Task objective: Please repeat exactly the lines below from the one containing "- **빠르고 직관적**인 처리 방식을 의미합니다." down to the one containing "- **계층적 추론 메커니즘", both included, and nothing else.

##### Information supplied #####

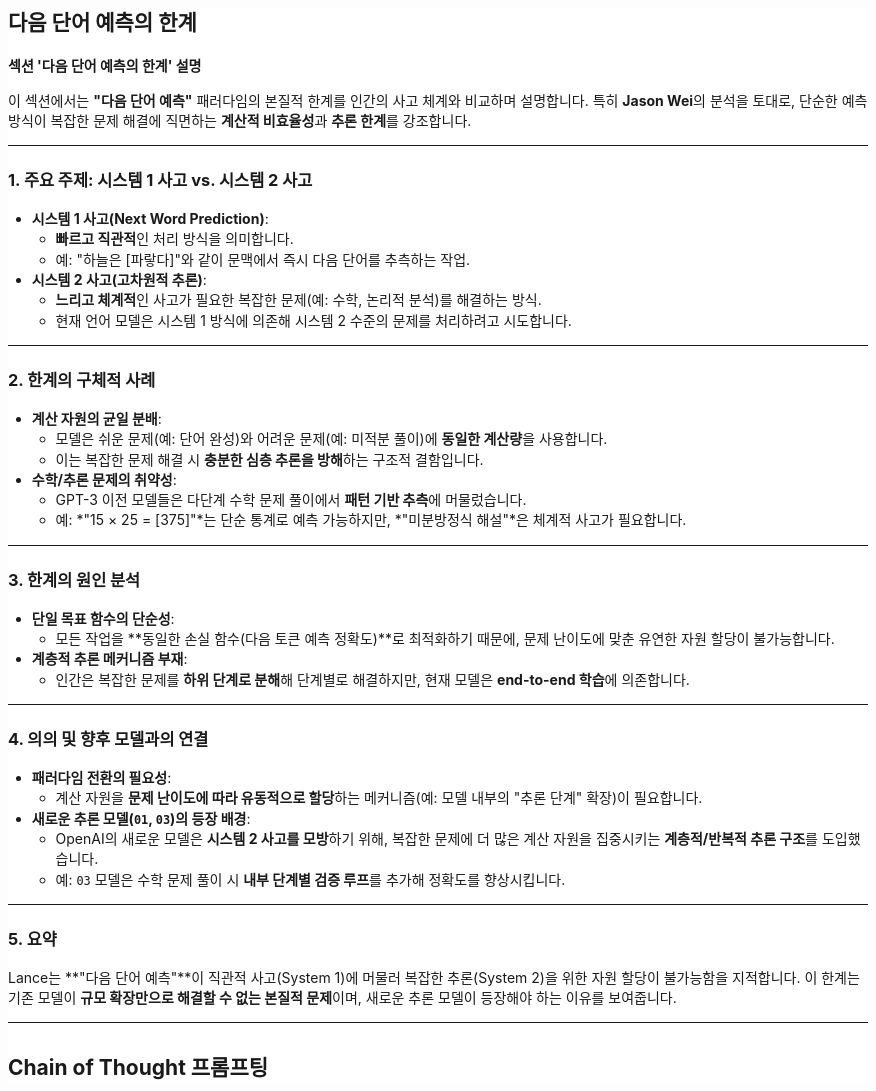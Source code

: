 ## 다음 단어 예측의 한계

**섹션 '다음 단어 예측의 한계' 설명**  

이 섹션에서는 **"다음 단어 예측"** 패러다임의 본질적 한계를 인간의 사고 체계와 비교하며 설명합니다. 특히 **Jason Wei**의 분석을 토대로, 단순한 예측 방식이 복잡한 문제 해결에 직면하는 **계산적 비효율성**과 **추론 한계**를 강조합니다.  

---

### 1. **주요 주제: 시스템 1 사고 vs. 시스템 2 사고**  
- **시스템 1 사고(Next Word Prediction)**:  
  - **빠르고 직관적**인 처리 방식을 의미합니다.  
  - 예: "하늘은 [파랗다]"와 같이 문맥에서 즉시 다음 단어를 추측하는 작업.  
- **시스템 2 사고(고차원적 추론)**:  
  - **느리고 체계적**인 사고가 필요한 복잡한 문제(예: 수학, 논리적 분석)를 해결하는 방식.  
  - 현재 언어 모델은 시스템 1 방식에 의존해 시스템 2 수준의 문제를 처리하려고 시도합니다.  

---

### 2. **한계의 구체적 사례**  
- **계산 자원의 균일 분배**:  
  - 모델은 쉬운 문제(예: 단어 완성)와 어려운 문제(예: 미적분 풀이)에 **동일한 계산량**을 사용합니다.  
  - 이는 복잡한 문제 해결 시 **충분한 심층 추론을 방해**하는 구조적 결함입니다.  
- **수학/추론 문제의 취약성**:  
  - GPT-3 이전 모델들은 다단계 수학 문제 풀이에서 **패턴 기반 추측**에 머물렀습니다.  
  - 예: *"15 × 25 = [375]"*는 단순 통계로 예측 가능하지만, *"미분방정식 해설"*은 체계적 사고가 필요합니다.  

---

### 3. **한계의 원인 분석**  
- **단일 목표 함수의 단순성**:  
  - 모든 작업을 **동일한 손실 함수(다음 토큰 예측 정확도)**로 최적화하기 때문에, 문제 난이도에 맞춘 유연한 자원 할당이 불가능합니다.  
- **계층적 추론 메커니즘 부재**:  
  - 인간은 복잡한 문제를 **하위 단계로 분해**해 단계별로 해결하지만, 현재 모델은 **end-to-end 학습**에 의존합니다.  

---

### 4. **의의 및 향후 모델과의 연결**  
- **패러다임 전환의 필요성**:  
  - 계산 자원을 **문제 난이도에 따라 유동적으로 할당**하는 메커니즘(예: 모델 내부의 "추론 단계" 확장)이 필요합니다.  
- **새로운 추론 모델(`01`, `03`)의 등장 배경**:  
  - OpenAI의 새로운 모델은 **시스템 2 사고를 모방**하기 위해, 복잡한 문제에 더 많은 계산 자원을 집중시키는 **계층적/반복적 추론 구조**를 도입했습니다.  
  - 예: `03` 모델은 수학 문제 풀이 시 **내부 단계별 검증 루프**를 추가해 정확도를 향상시킵니다.  

---

### 5. **요약**  
Lance는 **"다음 단어 예측"**이 직관적 사고(System 1)에 머물러 복잡한 추론(System 2)을 위한 자원 할당이 불가능함을 지적합니다. 이 한계는 기존 모델이 **규모 확장만으로 해결할 수 없는 본질적 문제**이며, 새로운 추론 모델이 등장해야 하는 이유를 보여줍니다.

---
## Chain of Thought 프롬프팅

#####

Problem solution:
  - **빠르고 직관적**인 처리 방식을 의미합니다.  
  - 예: "하늘은 [파랗다]"와 같이 문맥에서 즉시 다음 단어를 추측하는 작업.  
- **시스템 2 사고(고차원적 추론)**:  
  - **느리고 체계적**인 사고가 필요한 복잡한 문제(예: 수학, 논리적 분석)를 해결하는 방식.  
  - 현재 언어 모델은 시스템 1 방식에 의존해 시스템 2 수준의 문제를 처리하려고 시도합니다.  

---

### 2. **한계의 구체적 사례**  
- **계산 자원의 균일 분배**:  
  - 모델은 쉬운 문제(예: 단어 완성)와 어려운 문제(예: 미적분 풀이)에 **동일한 계산량**을 사용합니다.  
  - 이는 복잡한 문제 해결 시 **충분한 심층 추론을 방해**하는 구조적 결함입니다.  
- **수학/추론 문제의 취약성**:  
  - GPT-3 이전 모델들은 다단계 수학 문제 풀이에서 **패턴 기반 추측**에 머물렀습니다.  
  - 예: *"15 × 25 = [375]"*는 단순 통계로 예측 가능하지만, *"미분방정식 해설"*은 체계적 사고가 필요합니다.  

---

### 3. **한계의 원인 분석**  
- **단일 목표 함수의 단순성**:  
  - 모든 작업을 **동일한 손실 함수(다음 토큰 예측 정확도)**로 최적화하기 때문에, 문제 난이도에 맞춘 유연한 자원 할당이 불가능합니다.  
- **계층적 추론 메커니즘 부재**:  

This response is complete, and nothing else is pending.